══ Extracted entries

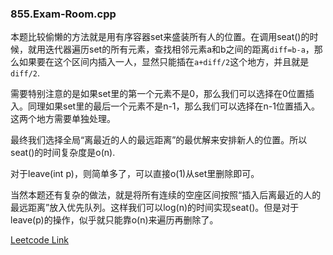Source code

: ### 855.Exam-Room.cpp

本题比较偷懒的方法就是用有序容器set来盛装所有人的位置。在调用seat()的时候，就用迭代器遍历set的所有元素，查找相邻元素a和b之间的距离```diff=b-a```，那么如果要在这个区间内插入一人，显然只能插在```a+diff/2```这个地方，并且就是```diff/2```.

需要特别注意的是如果set里的第一个元素不是0，那么我们可以选择在0位置插入。同理如果set里的最后一个元素不是n-1，那么我们可以选择在n-1位置插入。这两个地方需要单独处理。

最终我们选择全局“离最近的人的最远距离”的最优解来安排新人的位置。所以seat()的时间复杂度是o(n).

对于leave(int p)，则简单多了，可以直接o(1)从set里删除即可。

当然本题还有复杂的做法，就是将所有连续的空座区间按照“插入后离最近的人的最远距离”放入优先队列。这样我们可以log(n)的时间实现seat()。但是对于leave(p)的操作，似乎就只能靠o(n)来遍历再删除了。

[Leetcode Link](https://leetcode.com/problems/exam-room)
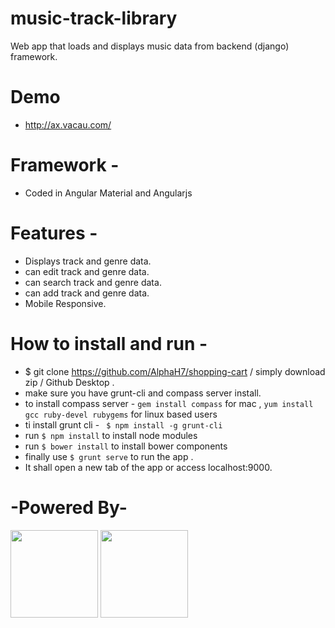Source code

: # music-track-library

Web app that loads and displays music data from backend (django) framework.

# Demo

  - http://ax.vacau.com/

# Framework -

  - Coded in Angular Material and Angularjs

# Features -

  - Displays track and genre data.
  - can edit track and genre data.
  - can search track and genre data.
  - can add track and genre data.
  - Mobile Responsive. 

# How to install and run -
  - $ git clone https://github.com/AlphaH7/shopping-cart / simply download zip / Github Desktop .
  - make sure you have grunt-cli and compass server install.
  - to install compass server - ``` gem install compass ``` for mac , ``` yum install gcc ruby-devel rubygems ``` for linux based users
  - ti install grunt cli - ```  $ npm install -g grunt-cli ```
  - run ``` $ npm install ``` to install node modules
  - run ``` $ bower install ``` to install bower components
  - finally use  ``` $ grunt serve ``` to run the app .
  - It shall open a new tab of the app or access localhost:9000.

# -Powered By-
 <img src="http://www.nodejsconnect.com/sites/default/files/nodejsconnect-icon-angularjs.jpg" height="140">
  <img src="http://krampstudio.com/node-grunt-overview-presentation/img/yeoman_toolset.png" height="140">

════

Which of the lines above carry the string "data"? Pick them out and copy them.

Web app that loads and displays music data from backend (django) framework.
  - Displays track and genre data.
  - can edit track and genre data.
  - can search track and genre data.
  - can add track and genre data.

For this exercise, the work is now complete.